Dans l’Amérique puritaine des années 1960, cette réunion d’hommes travestis en femmes était une infraction. À la ville, Susanna, Virginia, Lili, Fiona, Felicity ou Gloria étaient ingénieurs, pilotes de ligne ou fonctionnaires, mariés, avec des enfants, issus de la classe moyenne blanche états-unienne. Ils respectaient les codes dictés par la société de l’époque. Mais une fois réfugiés sous leur pseudonyme dans la Casa Susanna – le havre de verdure de Susanna et son épouse Marie, à quelques heures de route de New York –, ces photographes amateurs transgressaient les stéréotypes.
En 2004, deux antiquaires découvrent des centaines de leurs clichés dans un marché aux puces.
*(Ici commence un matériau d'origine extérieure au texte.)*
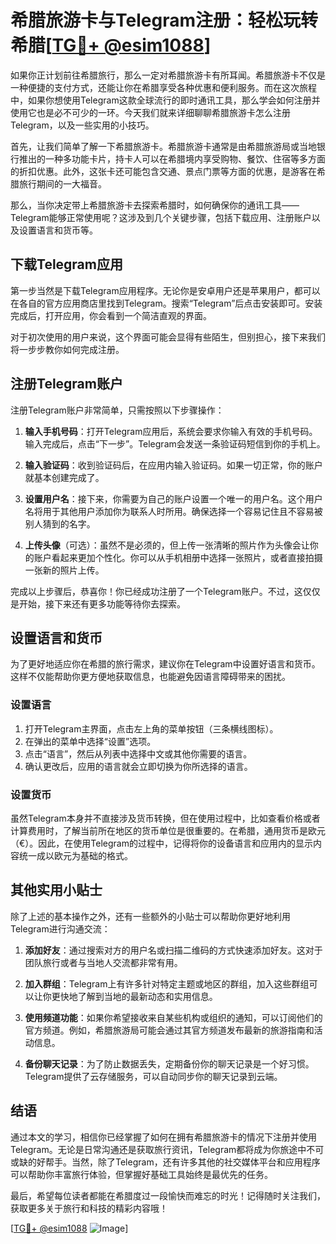 # 希腊旅游卡与Telegram注册：轻松玩转希腊[[TG💪+ @esim1088](https://t.me/s/esim1088)]

如果你正计划前往希腊旅行，那么一定对希腊旅游卡有所耳闻。希腊旅游卡不仅是一种便捷的支付方式，还能让你在希腊享受各种优惠和便利服务。而在这次旅程中，如果你想使用Telegram这款全球流行的即时通讯工具，那么学会如何注册并使用它也是必不可少的一环。今天我们就来详细聊聊希腊旅游卡怎么注册Telegram，以及一些实用的小技巧。

首先，让我们简单了解一下希腊旅游卡。希腊旅游卡通常是由希腊旅游局或当地银行推出的一种多功能卡片，持卡人可以在希腊境内享受购物、餐饮、住宿等多方面的折扣优惠。此外，这张卡还可能包含交通、景点门票等方面的优惠，是游客在希腊旅行期间的一大福音。

那么，当你决定带上希腊旅游卡去探索希腊时，如何确保你的通讯工具——Telegram能够正常使用呢？这涉及到几个关键步骤，包括下载应用、注册账户以及设置语言和货币等。

## 下载Telegram应用

第一步当然是下载Telegram应用程序。无论你是安卓用户还是苹果用户，都可以在各自的官方应用商店里找到Telegram。搜索“Telegram”后点击安装即可。安装完成后，打开应用，你会看到一个简洁直观的界面。

对于初次使用的用户来说，这个界面可能会显得有些陌生，但别担心，接下来我们将一步步教你如何完成注册。

## 注册Telegram账户

注册Telegram账户非常简单，只需按照以下步骤操作：

1. **输入手机号码**：打开Telegram应用后，系统会要求你输入有效的手机号码。输入完成后，点击“下一步”。Telegram会发送一条验证码短信到你的手机上。
   
2. **输入验证码**：收到验证码后，在应用内输入验证码。如果一切正常，你的账户就基本创建完成了。

3. **设置用户名**：接下来，你需要为自己的账户设置一个唯一的用户名。这个用户名将用于其他用户添加你为联系人时所用。确保选择一个容易记住且不容易被别人猜到的名字。

4. **上传头像**（可选）：虽然不是必须的，但上传一张清晰的照片作为头像会让你的账户看起来更加个性化。你可以从手机相册中选择一张照片，或者直接拍摄一张新的照片上传。

完成以上步骤后，恭喜你！你已经成功注册了一个Telegram账户。不过，这仅仅是开始，接下来还有更多功能等待你去探索。

## 设置语言和货币

为了更好地适应你在希腊的旅行需求，建议你在Telegram中设置好语言和货币。这样不仅能帮助你更方便地获取信息，也能避免因语言障碍带来的困扰。

### 设置语言

1. 打开Telegram主界面，点击左上角的菜单按钮（三条横线图标）。
2. 在弹出的菜单中选择“设置”选项。
3. 点击“语言”，然后从列表中选择中文或其他你需要的语言。
4. 确认更改后，应用的语言就会立即切换为你所选择的语言。

### 设置货币

虽然Telegram本身并不直接涉及货币转换，但在使用过程中，比如查看价格或者计算费用时，了解当前所在地区的货币单位是很重要的。在希腊，通用货币是欧元（€）。因此，在使用Telegram的过程中，记得将你的设备语言和应用内的显示内容统一成以欧元为基础的格式。

## 其他实用小贴士

除了上述的基本操作之外，还有一些额外的小贴士可以帮助你更好地利用Telegram进行沟通交流：

1. **添加好友**：通过搜索对方的用户名或扫描二维码的方式快速添加好友。这对于团队旅行或者与当地人交流都非常有用。
   
2. **加入群组**：Telegram上有许多针对特定主题或地区的群组，加入这些群组可以让你更快地了解到当地的最新动态和实用信息。
   
3. **使用频道功能**：如果你希望接收来自某些机构或组织的通知，可以订阅他们的官方频道。例如，希腊旅游局可能会通过其官方频道发布最新的旅游指南和活动信息。

4. **备份聊天记录**：为了防止数据丢失，定期备份你的聊天记录是一个好习惯。Telegram提供了云存储服务，可以自动同步你的聊天记录到云端。

## 结语

通过本文的学习，相信你已经掌握了如何在拥有希腊旅游卡的情况下注册并使用Telegram。无论是日常沟通还是获取旅行资讯，Telegram都将成为你旅途中不可或缺的好帮手。当然，除了Telegram，还有许多其他的社交媒体平台和应用程序可以帮助你丰富旅行体验，但掌握好基础工具始终是最优先的任务。

最后，希望每位读者都能在希腊度过一段愉快而难忘的时光！记得随时关注我们，获取更多关于旅行和科技的精彩内容哦！

[[TG💪+ @esim1088](https://t.me/s/esim1088) ![Image](https://i.postimg.cc/4NQfJmqS/Snipaste-2025-05-13-00-14-12.png)] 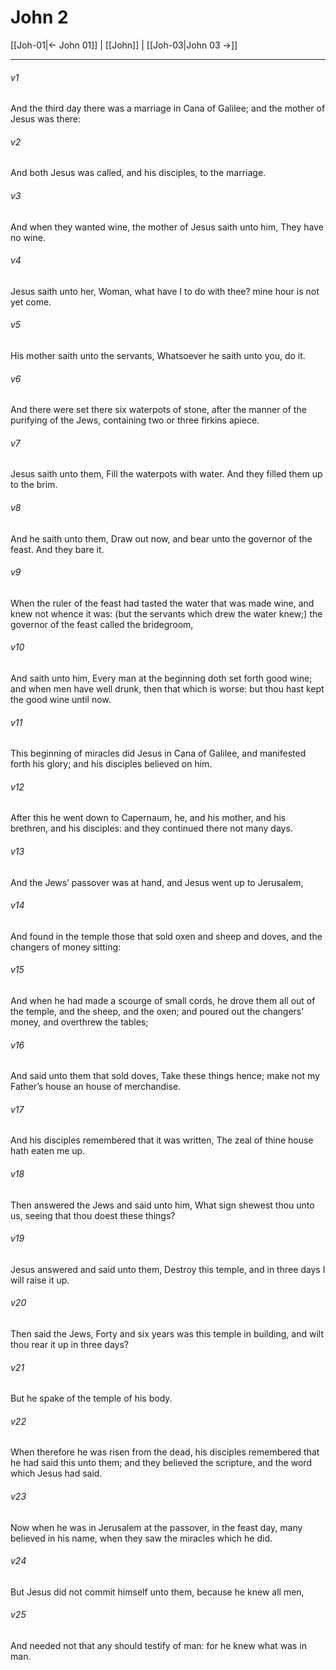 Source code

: # John 2

[[Joh-01|← John 01]] | [[John]] | [[Joh-03|John 03 →]]
***

###### v1
And the third day there was a marriage in Cana of Galilee; and the mother of Jesus was there:
###### v2
And both Jesus was called, and his disciples, to the marriage.
###### v3
And when they wanted wine, the mother of Jesus saith unto him, They have no wine.
###### v4
Jesus saith unto her, Woman, what have I to do with thee? mine hour is not yet come.
###### v5
His mother saith unto the servants, Whatsoever he saith unto you, do it. 
###### v6
And there were set there six waterpots of stone, after the manner of the purifying of the Jews, containing two or three firkins apiece.
###### v7
Jesus saith unto them, Fill the waterpots with water. And they filled them up to the brim.
###### v8
And he saith unto them, Draw out now, and bear unto the governor of the feast. And they bare it. 
###### v9
When the ruler of the feast had tasted the water that was made wine, and knew not whence it was: (but the servants which drew the water knew;) the governor of the feast called the bridegroom,
###### v10
And saith unto him, Every man at the beginning doth set forth good wine; and when men have well drunk, then that which is worse: but thou hast kept the good wine until now.
###### v11
This beginning of miracles did Jesus in Cana of Galilee, and manifested forth his glory; and his disciples believed on him.
###### v12
After this he went down to Capernaum, he, and his mother, and his brethren, and his disciples: and they continued there not many days.
###### v13
And the Jews’ passover was at hand, and Jesus went up to Jerusalem,
###### v14
And found in the temple those that sold oxen and sheep and doves, and the changers of money sitting:
###### v15
And when he had made a scourge of small cords, he drove them all out of the temple, and the sheep, and the oxen; and poured out the changers’ money, and overthrew the tables;
###### v16
And said unto them that sold doves, Take these things hence; make not my Father’s house an house of merchandise.
###### v17
And his disciples remembered that it was written, The zeal of thine house hath eaten me up.
###### v18
Then answered the Jews and said unto him, What sign shewest thou unto us, seeing that thou doest these things?
###### v19
Jesus answered and said unto them, Destroy this temple, and in three days I will raise it up.
###### v20
Then said the Jews, Forty and six years was this temple in building, and wilt thou rear it up in three days?
###### v21
But he spake of the temple of his body.
###### v22
When therefore he was risen from the dead, his disciples remembered that he had said this unto them; and they believed the scripture, and the word which Jesus had said.
###### v23
Now when he was in Jerusalem at the passover, in the feast day, many believed in his name, when they saw the miracles which he did.
###### v24
But Jesus did not commit himself unto them, because he knew all men, 
###### v25
And needed not that any should testify of man: for he knew what was in man.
Ils dévoilent un vaste réseau d’hommes travestis, qui diffusaient le fruit de leurs séances photos dans un journal : Transvestia. Par peur d’être dénoncés, la plupart de ces hors-la-loi développaient eux-mêmes leurs photos. « La joie et le bonheur présents dans les images démentent les réalités quotidiennes de leur vie », analyse Sophie Hackett, une des commissaires de l’exposition « Casa Susanna », présentée en cet été 2023 aux Rencontres de la photographie d’Arles.
Réalisées pour le plaisir, ces archives – aussi précieuses que clandestines – témoignent également du désir de garder une trace de la vie des minorités de genre dans l’Amérique de la Guerre froide.